Directions: Please repeat, exactly and without pictures, the lines of the entries below that run from the one containing "Describe research and" through the one containing "As mentioned in".

Segment Start: Data for this exercise

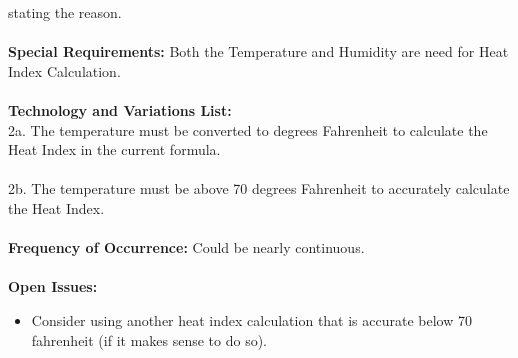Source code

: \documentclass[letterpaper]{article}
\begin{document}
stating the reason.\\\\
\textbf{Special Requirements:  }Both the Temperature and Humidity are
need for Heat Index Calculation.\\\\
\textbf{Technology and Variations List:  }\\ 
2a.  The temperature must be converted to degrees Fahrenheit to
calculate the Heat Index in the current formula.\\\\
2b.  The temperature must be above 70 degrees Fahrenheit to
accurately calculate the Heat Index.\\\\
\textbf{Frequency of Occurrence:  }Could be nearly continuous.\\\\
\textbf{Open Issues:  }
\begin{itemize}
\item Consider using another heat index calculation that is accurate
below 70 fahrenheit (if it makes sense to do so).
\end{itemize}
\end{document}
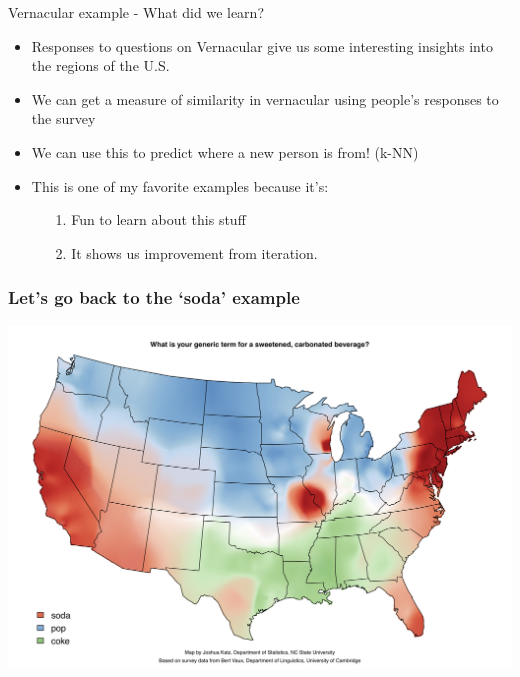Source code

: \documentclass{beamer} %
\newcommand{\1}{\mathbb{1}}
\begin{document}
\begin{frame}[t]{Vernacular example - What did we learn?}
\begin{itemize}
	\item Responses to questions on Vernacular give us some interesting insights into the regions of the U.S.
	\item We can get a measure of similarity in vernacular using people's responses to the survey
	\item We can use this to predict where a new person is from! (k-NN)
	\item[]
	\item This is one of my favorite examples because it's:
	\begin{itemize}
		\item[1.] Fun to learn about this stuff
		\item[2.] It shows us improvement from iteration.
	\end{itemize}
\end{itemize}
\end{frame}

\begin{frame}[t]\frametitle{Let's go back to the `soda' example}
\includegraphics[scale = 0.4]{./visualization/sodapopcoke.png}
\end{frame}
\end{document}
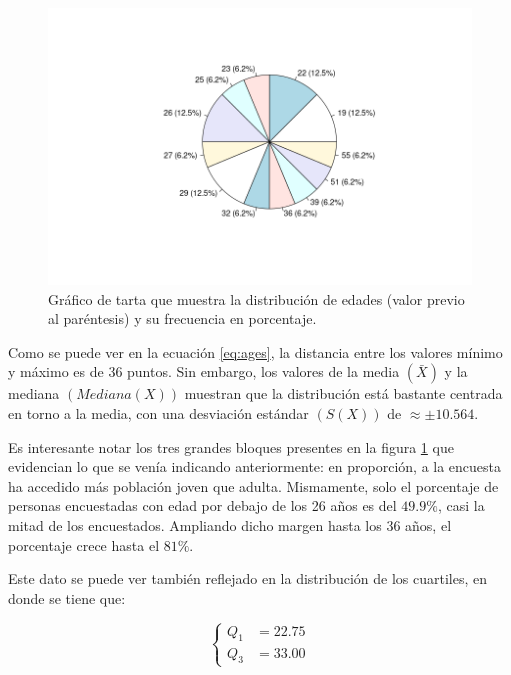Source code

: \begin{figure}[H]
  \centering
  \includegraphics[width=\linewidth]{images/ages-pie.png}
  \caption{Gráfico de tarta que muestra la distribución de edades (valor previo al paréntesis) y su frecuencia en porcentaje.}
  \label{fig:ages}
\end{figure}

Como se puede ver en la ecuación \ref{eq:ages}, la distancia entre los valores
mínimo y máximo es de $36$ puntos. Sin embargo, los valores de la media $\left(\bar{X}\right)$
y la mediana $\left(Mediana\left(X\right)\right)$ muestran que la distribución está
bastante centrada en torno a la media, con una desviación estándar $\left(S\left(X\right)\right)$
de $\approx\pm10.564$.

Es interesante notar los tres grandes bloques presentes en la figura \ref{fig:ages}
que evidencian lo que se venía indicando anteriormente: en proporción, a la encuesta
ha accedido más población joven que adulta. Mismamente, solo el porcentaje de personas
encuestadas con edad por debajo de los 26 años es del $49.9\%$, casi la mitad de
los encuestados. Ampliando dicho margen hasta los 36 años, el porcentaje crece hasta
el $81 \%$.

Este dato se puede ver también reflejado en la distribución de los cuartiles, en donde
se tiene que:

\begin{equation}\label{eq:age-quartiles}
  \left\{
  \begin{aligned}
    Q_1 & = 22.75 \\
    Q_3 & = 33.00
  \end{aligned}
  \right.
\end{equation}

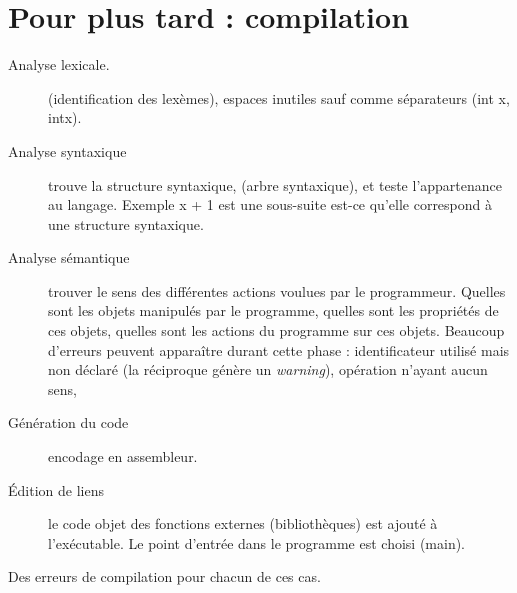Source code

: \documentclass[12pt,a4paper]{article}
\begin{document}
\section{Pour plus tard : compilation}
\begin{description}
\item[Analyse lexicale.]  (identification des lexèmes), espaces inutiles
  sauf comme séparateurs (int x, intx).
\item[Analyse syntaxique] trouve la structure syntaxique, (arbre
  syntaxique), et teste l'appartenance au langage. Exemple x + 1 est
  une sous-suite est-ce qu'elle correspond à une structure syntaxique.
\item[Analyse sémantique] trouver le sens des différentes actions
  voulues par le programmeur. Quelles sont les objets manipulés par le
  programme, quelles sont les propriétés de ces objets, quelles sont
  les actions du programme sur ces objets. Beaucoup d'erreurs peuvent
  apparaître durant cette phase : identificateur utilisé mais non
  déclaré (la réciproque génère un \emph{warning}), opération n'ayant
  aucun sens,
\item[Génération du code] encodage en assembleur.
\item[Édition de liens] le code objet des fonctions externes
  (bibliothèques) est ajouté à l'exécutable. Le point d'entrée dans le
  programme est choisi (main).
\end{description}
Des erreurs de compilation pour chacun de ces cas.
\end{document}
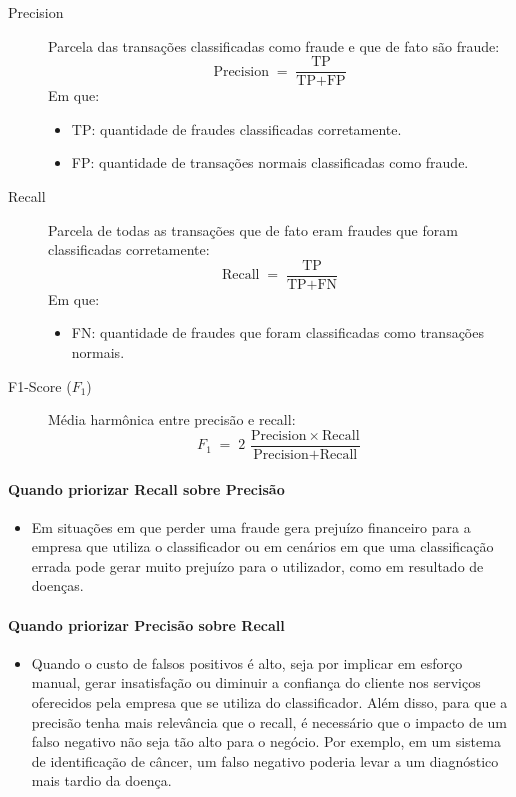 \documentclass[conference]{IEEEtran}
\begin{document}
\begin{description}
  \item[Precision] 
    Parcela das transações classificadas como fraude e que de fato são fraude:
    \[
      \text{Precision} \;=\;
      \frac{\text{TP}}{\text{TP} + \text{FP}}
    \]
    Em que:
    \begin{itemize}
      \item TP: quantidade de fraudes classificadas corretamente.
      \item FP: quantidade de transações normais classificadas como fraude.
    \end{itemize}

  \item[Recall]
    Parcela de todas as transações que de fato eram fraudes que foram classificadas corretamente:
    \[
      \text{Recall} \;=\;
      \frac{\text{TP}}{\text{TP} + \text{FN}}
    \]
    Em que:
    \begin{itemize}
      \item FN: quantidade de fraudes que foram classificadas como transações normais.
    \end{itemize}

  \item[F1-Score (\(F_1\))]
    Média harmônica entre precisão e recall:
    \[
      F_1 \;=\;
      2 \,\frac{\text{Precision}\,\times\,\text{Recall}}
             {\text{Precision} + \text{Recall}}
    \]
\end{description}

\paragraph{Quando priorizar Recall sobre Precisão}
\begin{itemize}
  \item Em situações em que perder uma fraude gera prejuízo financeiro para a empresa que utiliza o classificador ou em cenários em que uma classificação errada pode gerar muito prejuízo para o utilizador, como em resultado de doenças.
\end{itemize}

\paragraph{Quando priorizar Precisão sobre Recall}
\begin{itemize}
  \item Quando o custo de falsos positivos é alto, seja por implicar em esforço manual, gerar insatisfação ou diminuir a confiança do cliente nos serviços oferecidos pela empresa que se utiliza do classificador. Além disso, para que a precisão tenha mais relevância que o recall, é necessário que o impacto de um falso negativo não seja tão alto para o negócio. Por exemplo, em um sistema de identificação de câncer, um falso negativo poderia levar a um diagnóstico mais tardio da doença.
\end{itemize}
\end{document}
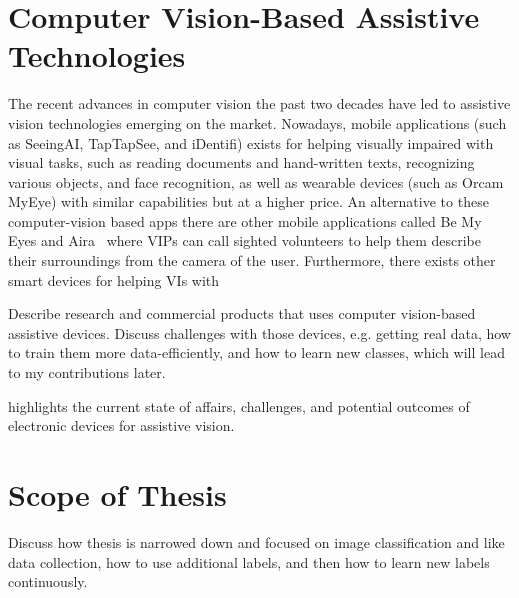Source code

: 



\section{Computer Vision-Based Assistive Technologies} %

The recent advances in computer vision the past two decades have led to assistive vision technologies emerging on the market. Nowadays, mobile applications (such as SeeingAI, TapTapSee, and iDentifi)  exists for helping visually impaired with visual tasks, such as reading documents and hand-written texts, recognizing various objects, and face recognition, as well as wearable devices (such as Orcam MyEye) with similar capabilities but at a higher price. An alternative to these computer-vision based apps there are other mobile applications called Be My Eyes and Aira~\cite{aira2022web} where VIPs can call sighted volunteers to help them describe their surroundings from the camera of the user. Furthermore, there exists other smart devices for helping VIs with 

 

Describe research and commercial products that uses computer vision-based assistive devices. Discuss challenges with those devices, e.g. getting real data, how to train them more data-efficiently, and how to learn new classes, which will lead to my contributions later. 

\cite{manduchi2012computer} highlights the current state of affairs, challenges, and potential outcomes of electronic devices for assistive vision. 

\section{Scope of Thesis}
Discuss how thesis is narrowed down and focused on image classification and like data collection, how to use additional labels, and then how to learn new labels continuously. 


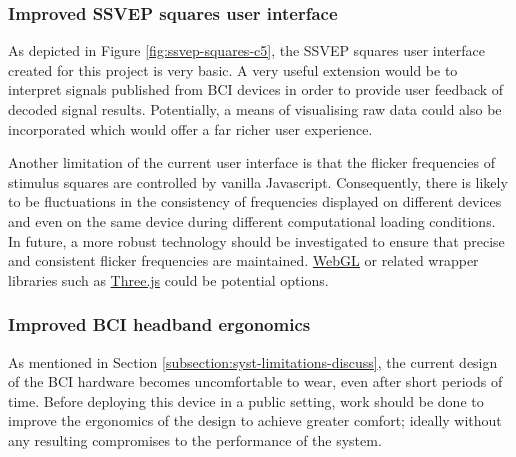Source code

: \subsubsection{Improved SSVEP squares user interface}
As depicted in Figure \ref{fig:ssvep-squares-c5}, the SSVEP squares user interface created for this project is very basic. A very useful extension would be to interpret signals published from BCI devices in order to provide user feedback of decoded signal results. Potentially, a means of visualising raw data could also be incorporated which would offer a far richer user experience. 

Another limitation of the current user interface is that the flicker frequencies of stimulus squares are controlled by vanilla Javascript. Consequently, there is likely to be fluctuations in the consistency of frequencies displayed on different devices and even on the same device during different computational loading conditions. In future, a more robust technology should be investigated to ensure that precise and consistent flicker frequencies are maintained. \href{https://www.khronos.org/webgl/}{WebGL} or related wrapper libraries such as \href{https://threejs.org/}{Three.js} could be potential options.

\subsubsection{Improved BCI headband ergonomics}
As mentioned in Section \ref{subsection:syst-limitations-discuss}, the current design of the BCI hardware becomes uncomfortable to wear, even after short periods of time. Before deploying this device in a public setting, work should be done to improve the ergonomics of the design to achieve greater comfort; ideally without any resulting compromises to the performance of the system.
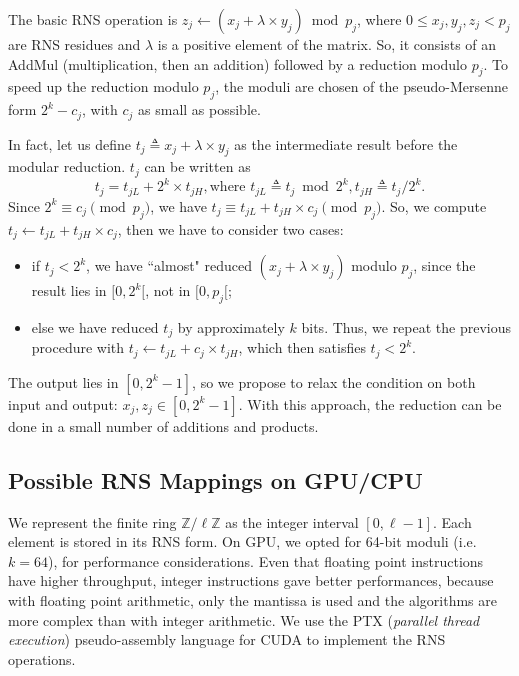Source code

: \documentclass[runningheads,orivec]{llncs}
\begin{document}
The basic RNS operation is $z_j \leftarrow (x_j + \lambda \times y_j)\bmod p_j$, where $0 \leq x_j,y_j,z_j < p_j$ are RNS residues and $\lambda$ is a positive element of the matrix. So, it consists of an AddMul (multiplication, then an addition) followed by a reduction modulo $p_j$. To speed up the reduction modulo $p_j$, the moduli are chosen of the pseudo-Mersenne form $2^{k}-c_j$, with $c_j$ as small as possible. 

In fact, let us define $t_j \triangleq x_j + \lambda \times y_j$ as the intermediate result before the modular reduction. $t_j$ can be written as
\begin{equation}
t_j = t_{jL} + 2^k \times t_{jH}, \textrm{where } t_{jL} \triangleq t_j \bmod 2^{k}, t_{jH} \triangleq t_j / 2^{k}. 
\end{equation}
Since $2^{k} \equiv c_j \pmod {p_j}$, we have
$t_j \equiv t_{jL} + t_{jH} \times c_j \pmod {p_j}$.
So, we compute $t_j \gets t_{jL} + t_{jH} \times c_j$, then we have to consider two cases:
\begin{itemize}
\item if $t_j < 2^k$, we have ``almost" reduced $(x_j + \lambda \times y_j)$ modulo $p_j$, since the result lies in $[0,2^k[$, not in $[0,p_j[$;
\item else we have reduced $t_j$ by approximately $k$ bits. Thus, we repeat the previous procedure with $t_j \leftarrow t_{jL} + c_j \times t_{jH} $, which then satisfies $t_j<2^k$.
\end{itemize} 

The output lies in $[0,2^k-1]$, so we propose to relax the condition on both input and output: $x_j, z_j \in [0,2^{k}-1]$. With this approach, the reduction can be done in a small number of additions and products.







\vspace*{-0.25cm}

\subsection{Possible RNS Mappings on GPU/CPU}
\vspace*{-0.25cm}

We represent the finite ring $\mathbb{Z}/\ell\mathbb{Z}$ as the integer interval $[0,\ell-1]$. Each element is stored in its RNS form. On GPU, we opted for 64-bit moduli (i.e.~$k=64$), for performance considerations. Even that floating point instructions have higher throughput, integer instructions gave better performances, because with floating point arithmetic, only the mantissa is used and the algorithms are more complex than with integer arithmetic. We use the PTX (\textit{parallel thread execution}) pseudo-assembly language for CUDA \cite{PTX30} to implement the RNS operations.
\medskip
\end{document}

Segment End: Data for this exercise

Solution to the exercise:
Describe research and commercial products that uses computer vision-based assistive devices. Discuss challenges with those devices, e.g. getting real data, how to train them more data-efficiently, and how to learn new classes, which will lead to my contributions later. 

\cite{manduchi2012computer} highlights the current state of affairs, challenges, and potential outcomes of electronic devices for assistive vision. 

\section{Scope of Thesis}
Discuss how thesis is narrowed down and focused on image classification and like data collection, how to use additional labels, and then how to learn new labels continuously. 


Source code

: \subsubsection{Improved SSVEP squares user interface}
As depicted in Figure \ref{fig:ssvep-squares-c5}, the SSVEP squares user interface created for this project is very basic. A very useful extension would be to interpret signals published from BCI devices in order to provide user feedback of decoded signal results. Potentially, a means of visualising raw data could also be incorporated which would offer a far richer user experience. 

Another limitation of the current user interface is that the flicker frequencies of stimulus squares are controlled by vanilla Javascript. Consequently, there is likely to be fluctuations in the consistency of frequencies displayed on different devices and even on the same device during different computational loading conditions. In future, a more robust technology should be investigated to ensure that precise and consistent flicker frequencies are maintained. \href{https://www.khronos.org/webgl/}{WebGL} or related wrapper libraries such as \href{https://threejs.org/}{Three.js} could be potential options.

\subsubsection{Improved BCI headband ergonomics}
As mentioned in Section \ref{subsection:syst-limitations-discuss}, the current design of the BCI hardware becomes uncomfortable to wear, even after short periods of time. Before deploying this device in a public setting, work should be done to improve the ergonomics of the design to achieve greater comfort; ideally without any resulting compromises to the performance of the system.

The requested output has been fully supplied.